▶ _What to work on_
Set the listing down again exactly, please, apart from its pictures.

________________________

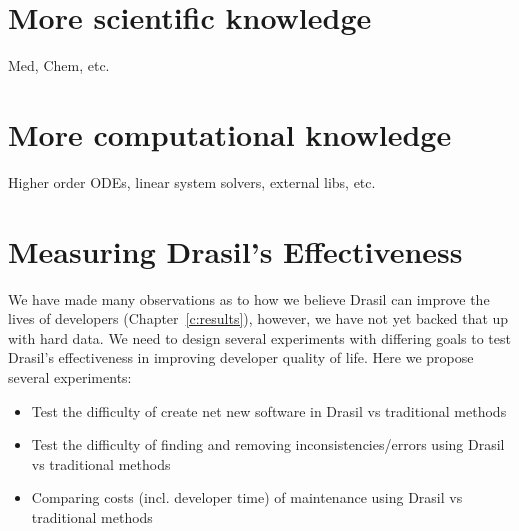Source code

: \section{More scientific knowledge}

Med, Chem, etc.

\section{More computational knowledge}

Higher order ODEs, linear system solvers, external libs, etc.


\section{Measuring Drasil's Effectiveness}

We have made many observations as to how we believe Drasil can improve the 
lives of developers (Chapter~\ref{c:results}), however, we have not yet backed 
that up with hard data. We need to design several experiments with differing 
goals to test Drasil's effectiveness in improving developer quality of life. 
Here we propose several experiments:

\begin{itemize}
\item Test the difficulty of create net new software in Drasil vs traditional 
methods
\item Test the difficulty of finding and removing inconsistencies/errors using 
Drasil vs traditional methods
\item Comparing costs (incl. developer time) of maintenance using Drasil vs 
traditional methods
\end{itemize}


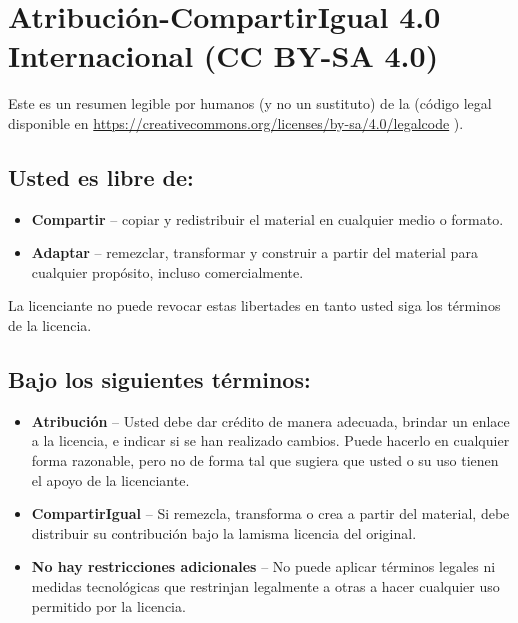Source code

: \chapter*{Atribución-CompartirIgual 4.0 Internacional (CC BY-SA 4.0)}

Este es un resumen legible por humanos (y no un sustituto) de la
(código legal disponible en
\url{https://creativecommons.org/licenses/by-sa/4.0/legalcode}
).

\section*{Usted es libre de:}

\begin{itemize}

\item \textbf{Compartir} --
copiar y redistribuir el material en cualquier medio o formato.

\item \textbf{Adaptar} -- 
remezclar, transformar y construir a partir del material
para cualquier propósito, incluso comercialmente.

\end{itemize}

La licenciante no puede revocar estas libertades en tanto usted siga los
términos de la licencia.

\section*{Bajo los siguientes términos:}

\begin{itemize}

\item \ccAttribution \quad \textbf{Atribución} --
Usted debe dar crédito de manera adecuada, brindar un enlace a la licencia, e
indicar si se han realizado cambios. Puede hacerlo en cualquier forma
razonable, pero no de forma tal que sugiera que usted o su uso tienen el apoyo
de la licenciante. 

\item \ccShareAlike \quad \textbf{CompartirIgual} --
Si remezcla, transforma o crea a partir del material, debe distribuir su
contribución bajo la lamisma licencia del original. 

\item \textbf{No hay restricciones adicionales} -- 
No puede aplicar términos legales ni medidas tecnológicas que restrinjan
legalmente a otras a hacer cualquier uso permitido por la licencia. 

\end{itemize}

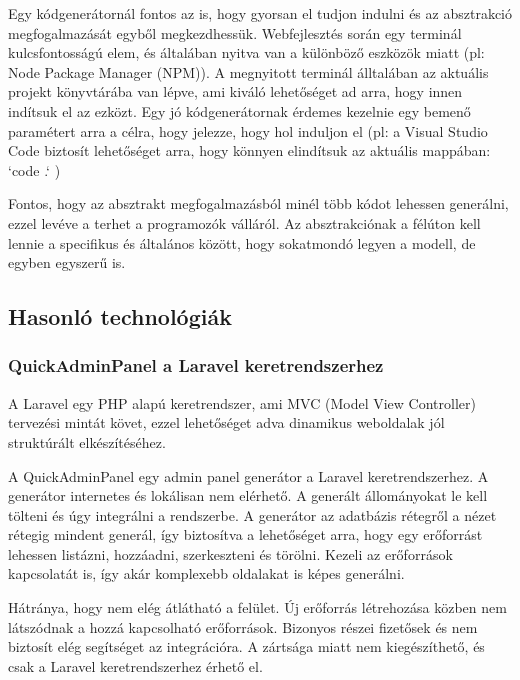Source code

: \documentclass[a4paper,12pt,oneside]{report}
\begin{document}
\begin{justify}
	Egy kódgenerátornál fontos az is, hogy gyorsan el tudjon indulni és az absztrakció megfogalmazását egyből megkezdhessük. Webfejlesztés során egy terminál kulcsfontosságú elem, és általában nyitva van a különböző eszközök miatt (pl: Node Package Manager (NPM)). A megnyitott terminál álltalában az aktuális projekt könyvtárába van lépve, ami kiváló lehetőséget ad arra, hogy innen indítsuk el az ezközt. Egy jó kódgenerátornak érdemes kezelnie egy bemenő paramétert arra a célra, hogy jelezze, hogy hol induljon el (pl: a Visual Studio Code biztosít lehetőséget arra, hogy könnyen elindítsuk az aktuális mappában: `code .` ) 

	Fontos, hogy az absztrakt megfogalmazásból minél több kódot lehessen generálni, ezzel levéve a terhet a programozók válláról. Az absztrakciónak a félúton kell lennie a specifikus és általános között, hogy sokatmondó legyen a modell, de egyben egyszerű is.


\end{justify}

\newpage
\subsection{Hasonló technológiák}
\subsubsection{QuickAdminPanel a Laravel keretrendszerhez}

\begin{justify}

	A Laravel egy PHP alapú keretrendszer, ami MVC (Model View Controller) tervezési mintát követ, ezzel lehetőséget adva dinamikus weboldalak jól struktúrált elkészítéséhez. 

	A QuickAdminPanel egy admin panel generátor a Laravel keretrendszerhez. A generátor internetes és lokálisan nem elérhető. A generált állományokat le kell tölteni és úgy integrálni a rendszerbe. A generátor az adatbázis rétegről a nézet rétegig mindent generál, így biztosítva a lehetőséget arra, hogy egy erőforrást lehessen listázni, hozzáadni, szerkeszteni és törölni. Kezeli az erőforrások kapcsolatát is, így akár komplexebb oldalakat is képes generálni.

	Hátránya, hogy nem elég átlátható a felület. Új erőforrás létrehozása közben nem látszódnak a hozzá kapcsolható erőforrások. Bizonyos részei fizetősek és nem biztosít elég segítséget az integrációra. A zártsága miatt nem kiegészíthető, és csak a Laravel keretrendszerhez érhető el.

\end{justify}
\end{document}
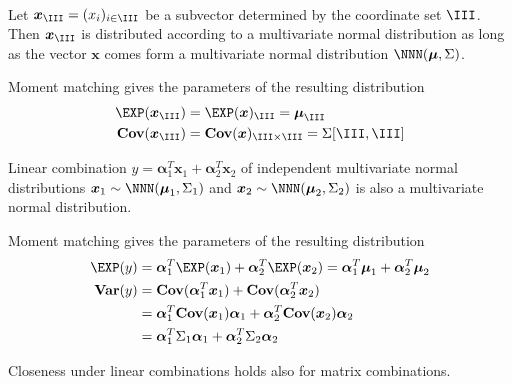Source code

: \documentclass[landscape,footrule]{foils}
\renewcommand{\vec}[1]{\boldsymbol{#1}}
\renewcommand{\VAR}{\mathbf{Var}}
\newcommand{\COV}{\mathbf{Cov}}
\begin{document}
\titlefoil


\





Let $\vec{x}_{\III}=(x_i)_{i\in\III}$ be a subvector determined by the coordinate set $\III$.
Then $\vec{x}_{\III}$ is distributed according to a multivariate normal distribution as long as 
the vector $\vec{x}$ comes form a multivariate normal distribution $\NNN(\vec{\mu},\Sigma)$.

\begin{triangles}
\item Moment matching gives the parameters of the resulting distribution 
\begin{align*}
\EXP(\vec{x}_{\III})&= \EXP(\vec{x})_{\III}=\vec{\mu}_{\III} \\
\COV(\vec{x}_{\III})&=\COV(\vec{x})_{\III\times \III}=\Sigma[\III, \III]
\end{align*}
\end{triangles}


Linear combination $y=\vec{\alpha}_1^T \vec{x}_1+\vec{\alpha}_2^T\vec{x}_2$ of independent multivariate normal distributions $\vec{x}_1\sim\NNN(\vec{\mu}_1,\Sigma_1)$ and $\vec{x}_2\sim\NNN(\vec{\mu}_2,\Sigma_2)$ is also  a multivariate normal distribution.

\begin{triangles}
\item Moment matching gives the parameters of the resulting distribution 
\begin{align*}
\EXP(y)&= \vec{\alpha}_1^T\EXP(\vec{x}_1)+\vec{\alpha}_2^T\EXP(\vec{x}_2)=
\vec{\alpha}_1^T\vec{\mu}_1+\vec{\alpha}_2^T\vec{\mu}_2\\
\VAR(y)&=\COV(\vec{\alpha}_1^T \vec{x}_1) + \COV(\vec{\alpha}_2^T \vec{x}_2)\\
&=\vec{\alpha}_1^T \COV(\vec{x}_1)\vec{\alpha}_1+ \vec{\alpha}_2^T \COV(\vec{x}_2)\vec{\alpha}_2\\
&=\vec{\alpha}_1^T \Sigma_1\vec{\alpha}_1+ \vec{\alpha}_2^T \Sigma_2\vec{\alpha}_2
\end{align*}
\item Closeness under linear combinations holds also for matrix combinations. 
\end{triangles}
\end{document}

________________________

▶ _Task solution_
Source code

: \section{More scientific knowledge}

Med, Chem, etc.

\section{More computational knowledge}

Higher order ODEs, linear system solvers, external libs, etc.


\section{Measuring Drasil's Effectiveness}

We have made many observations as to how we believe Drasil can improve the 
lives of developers (Chapter~\ref{c:results}), however, we have not yet backed 
that up with hard data. We need to design several experiments with differing 
goals to test Drasil's effectiveness in improving developer quality of life. 
Here we propose several experiments:

\begin{itemize}
\item Test the difficulty of create net new software in Drasil vs traditional 
methods
\item Test the difficulty of finding and removing inconsistencies/errors using 
Drasil vs traditional methods
\item Comparing costs (incl. developer time) of maintenance using Drasil vs 
traditional methods
\end{itemize}


Source code

: \chapter*{Atribución-CompartirIgual 4.0 Internacional (CC BY-SA 4.0)}

Este es un resumen legible por humanos (y no un sustituto) de la
(código legal disponible en
\url{https://creativecommons.org/licenses/by-sa/4.0/legalcode}
).

\section*{Usted es libre de:}

\begin{itemize}

\item \textbf{Compartir} --
copiar y redistribuir el material en cualquier medio o formato.

\item \textbf{Adaptar} -- 
remezclar, transformar y construir a partir del material
para cualquier propósito, incluso comercialmente.

\end{itemize}

La licenciante no puede revocar estas libertades en tanto usted siga los
términos de la licencia.

\section*{Bajo los siguientes términos:}

\begin{itemize}

\item \ccAttribution \quad \textbf{Atribución} --
Usted debe dar crédito de manera adecuada, brindar un enlace a la licencia, e
indicar si se han realizado cambios. Puede hacerlo en cualquier forma
razonable, pero no de forma tal que sugiera que usted o su uso tienen el apoyo
de la licenciante. 

\item \ccShareAlike \quad \textbf{CompartirIgual} --
Si remezcla, transforma o crea a partir del material, debe distribuir su
contribución bajo la lamisma licencia del original. 

\item \textbf{No hay restricciones adicionales} -- 
No puede aplicar términos legales ni medidas tecnológicas que restrinjan
legalmente a otras a hacer cualquier uso permitido por la licencia. 

\end{itemize}

Source code

: \documentclass[a4paper,12pt,oneside]{report}
\begin{document}
\begin{justify}
	Egy kódgenerátornál fontos az is, hogy gyorsan el tudjon indulni és az absztrakció megfogalmazását egyből megkezdhessük. Webfejlesztés során egy terminál kulcsfontosságú elem, és általában nyitva van a különböző eszközök miatt (pl: Node Package Manager (NPM)). A megnyitott terminál álltalában az aktuális projekt könyvtárába van lépve, ami kiváló lehetőséget ad arra, hogy innen indítsuk el az ezközt. Egy jó kódgenerátornak érdemes kezelnie egy bemenő paramétert arra a célra, hogy jelezze, hogy hol induljon el (pl: a Visual Studio Code biztosít lehetőséget arra, hogy könnyen elindítsuk az aktuális mappában: `code .` ) 

	Fontos, hogy az absztrakt megfogalmazásból minél több kódot lehessen generálni, ezzel levéve a terhet a programozók válláról. Az absztrakciónak a félúton kell lennie a specifikus és általános között, hogy sokatmondó legyen a modell, de egyben egyszerű is.


\end{justify}

\newpage
\subsection{Hasonló technológiák}
\subsubsection{QuickAdminPanel a Laravel keretrendszerhez}

\begin{justify}

	A Laravel egy PHP alapú keretrendszer, ami MVC (Model View Controller) tervezési mintát követ, ezzel lehetőséget adva dinamikus weboldalak jól struktúrált elkészítéséhez. 

	A QuickAdminPanel egy admin panel generátor a Laravel keretrendszerhez. A generátor internetes és lokálisan nem elérhető. A generált állományokat le kell tölteni és úgy integrálni a rendszerbe. A generátor az adatbázis rétegről a nézet rétegig mindent generál, így biztosítva a lehetőséget arra, hogy egy erőforrást lehessen listázni, hozzáadni, szerkeszteni és törölni. Kezeli az erőforrások kapcsolatát is, így akár komplexebb oldalakat is képes generálni.

	Hátránya, hogy nem elég átlátható a felület. Új erőforrás létrehozása közben nem látszódnak a hozzá kapcsolható erőforrások. Bizonyos részei fizetősek és nem biztosít elég segítséget az integrációra. A zártsága miatt nem kiegészíthető, és csak a Laravel keretrendszerhez érhető el.

\end{justify}
\end{document}
Source code

: \documentclass[landscape,footrule]{foils}
\renewcommand{\vec}[1]{\boldsymbol{#1}}
\renewcommand{\VAR}{\mathbf{Var}}
\newcommand{\COV}{\mathbf{Cov}}
\begin{document}
\titlefoil


\





Let $\vec{x}_{\III}=(x_i)_{i\in\III}$ be a subvector determined by the coordinate set $\III$.
Then $\vec{x}_{\III}$ is distributed according to a multivariate normal distribution as long as 
the vector $\vec{x}$ comes form a multivariate normal distribution $\NNN(\vec{\mu},\Sigma)$.

\begin{triangles}
\item Moment matching gives the parameters of the resulting distribution 
\begin{align*}
\EXP(\vec{x}_{\III})&= \EXP(\vec{x})_{\III}=\vec{\mu}_{\III} \\
\COV(\vec{x}_{\III})&=\COV(\vec{x})_{\III\times \III}=\Sigma[\III, \III]
\end{align*}
\end{triangles}


Linear combination $y=\vec{\alpha}_1^T \vec{x}_1+\vec{\alpha}_2^T\vec{x}_2$ of independent multivariate normal distributions $\vec{x}_1\sim\NNN(\vec{\mu}_1,\Sigma_1)$ and $\vec{x}_2\sim\NNN(\vec{\mu}_2,\Sigma_2)$ is also  a multivariate normal distribution.

\begin{triangles}
\item Moment matching gives the parameters of the resulting distribution 
\begin{align*}
\EXP(y)&= \vec{\alpha}_1^T\EXP(\vec{x}_1)+\vec{\alpha}_2^T\EXP(\vec{x}_2)=
\vec{\alpha}_1^T\vec{\mu}_1+\vec{\alpha}_2^T\vec{\mu}_2\\
\VAR(y)&=\COV(\vec{\alpha}_1^T \vec{x}_1) + \COV(\vec{\alpha}_2^T \vec{x}_2)\\
&=\vec{\alpha}_1^T \COV(\vec{x}_1)\vec{\alpha}_1+ \vec{\alpha}_2^T \COV(\vec{x}_2)\vec{\alpha}_2\\
&=\vec{\alpha}_1^T \Sigma_1\vec{\alpha}_1+ \vec{\alpha}_2^T \Sigma_2\vec{\alpha}_2
\end{align*}
\item Closeness under linear combinations holds also for matrix combinations. 
\end{triangles}
\end{document}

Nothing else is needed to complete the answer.